A writer whose skills in writing fight scenes I much admire is David Gemmell. He makes it sounds easy, all those uppercuts and nifty leg work. Swordplay has never seemed so effortless. Much as I would like to emulate him, I have a basic problem. Before we get to the ‘play’ part, we have to deal with the ‘sword’ bit. Fantasy novels are full of swords. Swords and bows and arrows. And horses. I tried to get rid of them, but in a rather makeshift utopia that scorns violence, there aren’t going to be too many surface-to-air missiles, or nuclear submarines to deal with the rampaging Goths. When you’re fighting characters out of Beowulf, you inevitably end up using good old swords, and bows and arrows. In a ‘green’ community nobody is going to reinvent the internal combustion engine, so you also end up using faithful old Dobbin.
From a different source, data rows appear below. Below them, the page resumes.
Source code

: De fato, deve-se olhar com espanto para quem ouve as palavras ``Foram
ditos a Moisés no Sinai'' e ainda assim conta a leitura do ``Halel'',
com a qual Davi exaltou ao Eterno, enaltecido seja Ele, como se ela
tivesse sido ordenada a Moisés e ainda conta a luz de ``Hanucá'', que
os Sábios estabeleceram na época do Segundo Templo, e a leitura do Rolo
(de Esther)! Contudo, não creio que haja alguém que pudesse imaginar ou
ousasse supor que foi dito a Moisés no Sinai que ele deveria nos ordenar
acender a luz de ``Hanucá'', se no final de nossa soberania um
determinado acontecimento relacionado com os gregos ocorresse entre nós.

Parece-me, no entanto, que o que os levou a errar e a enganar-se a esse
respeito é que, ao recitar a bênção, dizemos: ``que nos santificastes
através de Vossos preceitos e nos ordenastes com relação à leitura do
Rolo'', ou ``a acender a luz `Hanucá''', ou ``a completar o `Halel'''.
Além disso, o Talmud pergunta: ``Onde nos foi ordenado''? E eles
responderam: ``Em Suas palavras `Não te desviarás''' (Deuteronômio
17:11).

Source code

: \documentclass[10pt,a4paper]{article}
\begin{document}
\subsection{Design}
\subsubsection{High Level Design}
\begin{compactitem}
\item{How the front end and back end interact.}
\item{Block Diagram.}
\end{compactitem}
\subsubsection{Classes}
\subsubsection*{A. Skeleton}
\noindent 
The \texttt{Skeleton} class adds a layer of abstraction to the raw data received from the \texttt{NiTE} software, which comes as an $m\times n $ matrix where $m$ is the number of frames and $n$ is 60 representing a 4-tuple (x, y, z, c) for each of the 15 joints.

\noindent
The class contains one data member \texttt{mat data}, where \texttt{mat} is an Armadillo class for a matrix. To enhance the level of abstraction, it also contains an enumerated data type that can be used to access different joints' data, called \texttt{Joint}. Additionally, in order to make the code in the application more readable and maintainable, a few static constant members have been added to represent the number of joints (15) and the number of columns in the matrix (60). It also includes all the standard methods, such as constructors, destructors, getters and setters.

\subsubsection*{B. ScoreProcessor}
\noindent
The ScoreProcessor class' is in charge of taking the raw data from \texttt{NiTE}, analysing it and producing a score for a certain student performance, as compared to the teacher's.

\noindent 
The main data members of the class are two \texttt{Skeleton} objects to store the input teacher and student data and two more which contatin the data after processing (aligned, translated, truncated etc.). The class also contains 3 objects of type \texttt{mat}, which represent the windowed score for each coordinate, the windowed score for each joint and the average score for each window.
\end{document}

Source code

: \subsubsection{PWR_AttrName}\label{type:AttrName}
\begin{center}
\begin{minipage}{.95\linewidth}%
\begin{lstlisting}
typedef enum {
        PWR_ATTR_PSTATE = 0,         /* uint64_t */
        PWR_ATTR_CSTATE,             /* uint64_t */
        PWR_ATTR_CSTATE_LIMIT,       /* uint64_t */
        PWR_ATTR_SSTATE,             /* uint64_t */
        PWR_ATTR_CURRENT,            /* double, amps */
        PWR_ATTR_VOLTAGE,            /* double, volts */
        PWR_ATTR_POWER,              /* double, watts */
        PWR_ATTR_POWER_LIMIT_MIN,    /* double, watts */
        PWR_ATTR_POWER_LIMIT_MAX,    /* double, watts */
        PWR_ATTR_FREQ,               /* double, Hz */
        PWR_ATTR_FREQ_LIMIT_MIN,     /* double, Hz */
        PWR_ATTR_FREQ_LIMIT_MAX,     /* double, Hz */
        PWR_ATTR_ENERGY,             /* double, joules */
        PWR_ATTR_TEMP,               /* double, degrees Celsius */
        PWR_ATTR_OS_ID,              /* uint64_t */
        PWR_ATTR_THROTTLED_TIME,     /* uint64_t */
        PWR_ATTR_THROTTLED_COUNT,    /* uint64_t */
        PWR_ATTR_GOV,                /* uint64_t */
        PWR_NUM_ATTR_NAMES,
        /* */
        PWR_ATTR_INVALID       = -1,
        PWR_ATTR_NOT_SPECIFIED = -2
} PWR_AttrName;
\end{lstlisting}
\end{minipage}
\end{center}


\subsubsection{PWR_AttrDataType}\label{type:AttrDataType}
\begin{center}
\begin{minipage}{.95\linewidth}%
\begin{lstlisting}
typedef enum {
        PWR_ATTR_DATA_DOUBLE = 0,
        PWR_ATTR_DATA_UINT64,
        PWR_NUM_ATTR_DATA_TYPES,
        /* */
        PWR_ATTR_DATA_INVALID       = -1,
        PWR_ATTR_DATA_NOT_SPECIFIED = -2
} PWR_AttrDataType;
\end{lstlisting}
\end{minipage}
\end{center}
So we have swords, bows and arrows, and horses, none of which I have any experience of whatsoever. Nor do I have any experience leading troops in the field. In order not to look foolish I am leaving a lot of the actual fighting to the imagination. While wriggling out of describing how you decapitate a Goth with a homemade sword riding a Dobbin, I am also wondering how many other writers get themselves into similar difficulties. Fight scenes are difficult to do well. How many times have I read the long drawn out ‘action’ scene of a sword swinging down with such descriptive, long-winded prose that a blind, three-legged sloth would have had time to avoid it? Or the other extreme where the skinny kid with a penknife nips into a breach in Goliath’s defence and bingo! Goliath’s dead.
Am I the only one to loathe and detest writing fight scenes? Does anybody else long to be able to sneak into their pre-industrial world an honest to goodness Kalashnikov to rub out the enemy at the pull of a trigger, or a nice, uncomplicated nuclear missile? Is there anybody who actually enjoys writing about sword fighting? David Gemmell obviously did.